Per the experts, narcissistic parents "demand certain behavior from their children because they see the children as extensions of themselves, and need the children to represent them in the world in ways that meet the parents' emotional needs." In 2003, researchers Sandy Hotchkiss and James F. Masterson identified what they called "the seven deadly sins of narcissism." Do any of them apply to David DeVore, Sr.?
Let's see ....
- Arrogance: A narcissist who is feeling deflated may re-inflate by diminishing, debasing or degrading somebody else. (CHECK!)
- Bad boundaries: Narcissists do not recognize that they have boundaries and that others are separate .... Others either exist to meet their needs or may as well not exist at all. Those who provide narcissistic supply to the narcissist will be treated as if they are part of the narcissist and be expected to live up to those expectations. (CHECK!)
- Exploitation: This can take many forms, but always involves the exploitation of others without regard for their feelings or interests. Often the other is in a subservient position where resistance would be difficult or even impossible. (CHECK!)

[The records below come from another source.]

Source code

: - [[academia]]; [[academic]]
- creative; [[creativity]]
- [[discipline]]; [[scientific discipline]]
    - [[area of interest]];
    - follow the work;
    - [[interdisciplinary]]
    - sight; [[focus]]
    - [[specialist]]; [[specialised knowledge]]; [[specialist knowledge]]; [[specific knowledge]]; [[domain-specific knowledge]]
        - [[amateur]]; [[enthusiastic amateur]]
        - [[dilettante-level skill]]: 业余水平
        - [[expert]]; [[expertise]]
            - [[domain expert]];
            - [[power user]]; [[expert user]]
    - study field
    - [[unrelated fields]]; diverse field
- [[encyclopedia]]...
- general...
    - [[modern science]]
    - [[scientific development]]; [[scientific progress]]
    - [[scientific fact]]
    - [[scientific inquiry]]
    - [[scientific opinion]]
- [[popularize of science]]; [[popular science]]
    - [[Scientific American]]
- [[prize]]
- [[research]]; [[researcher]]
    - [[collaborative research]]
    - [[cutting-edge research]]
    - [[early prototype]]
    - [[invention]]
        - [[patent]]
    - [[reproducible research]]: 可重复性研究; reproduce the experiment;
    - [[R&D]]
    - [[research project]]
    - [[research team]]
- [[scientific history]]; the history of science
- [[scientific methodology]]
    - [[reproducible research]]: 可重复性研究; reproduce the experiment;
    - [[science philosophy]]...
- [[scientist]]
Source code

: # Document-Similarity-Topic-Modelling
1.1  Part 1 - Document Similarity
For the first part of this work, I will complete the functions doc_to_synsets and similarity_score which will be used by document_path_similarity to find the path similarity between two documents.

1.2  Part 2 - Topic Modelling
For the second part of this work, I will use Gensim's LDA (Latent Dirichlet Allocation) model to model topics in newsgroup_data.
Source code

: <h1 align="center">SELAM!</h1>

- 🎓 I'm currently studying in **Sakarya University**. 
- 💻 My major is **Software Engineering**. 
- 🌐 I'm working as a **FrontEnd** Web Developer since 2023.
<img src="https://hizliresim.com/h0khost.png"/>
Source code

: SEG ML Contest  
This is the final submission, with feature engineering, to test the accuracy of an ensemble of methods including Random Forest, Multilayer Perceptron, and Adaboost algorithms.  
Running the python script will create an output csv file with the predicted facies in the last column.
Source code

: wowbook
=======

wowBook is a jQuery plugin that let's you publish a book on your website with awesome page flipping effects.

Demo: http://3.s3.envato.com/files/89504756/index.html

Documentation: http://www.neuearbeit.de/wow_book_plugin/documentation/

According to CNN.com, David, Sr. got his son's permission before posting the video. "As much as he can understand, we've included him in the decision process," he said. Interesting wording there -- and it begs some other questions: 1) Just how much can a kid David's age (he's 9 now) understand the long-term fallout of starring in a viral video? And 2) What about the side effects of being praised (BIG TIME!) for being hilarious while on drugs? (FYI, the dental surgeon had given little David ketamine -- a.k.a. "Special K," a powerful hallucinogen which is often used for recreational purposes.)
The latter factoid makes me think about another famous Junior: Robert Downey. His dad, Robert Downey, Sr., is an actor/writer/director whose biggest claim to Hollywood fame is fathering his famous son -- and we all know what a hellish road the younger Downey has traveled. (A clip from the "Iron Man 2" trailer -- the movie opens on May 4th -- notes that Robert Downey, Jr.'s character "displays textbook narcisissim." Coincidence?)
I'll end with a bit of advice from Dr. Golland for little David's mom, Tessie DeVore. "I'm not sure of her role," says Dr. Golland, "but my advice to her is: Protect your child more. Don't let your child be exploited on the Internet." Couldn't have said it better myself.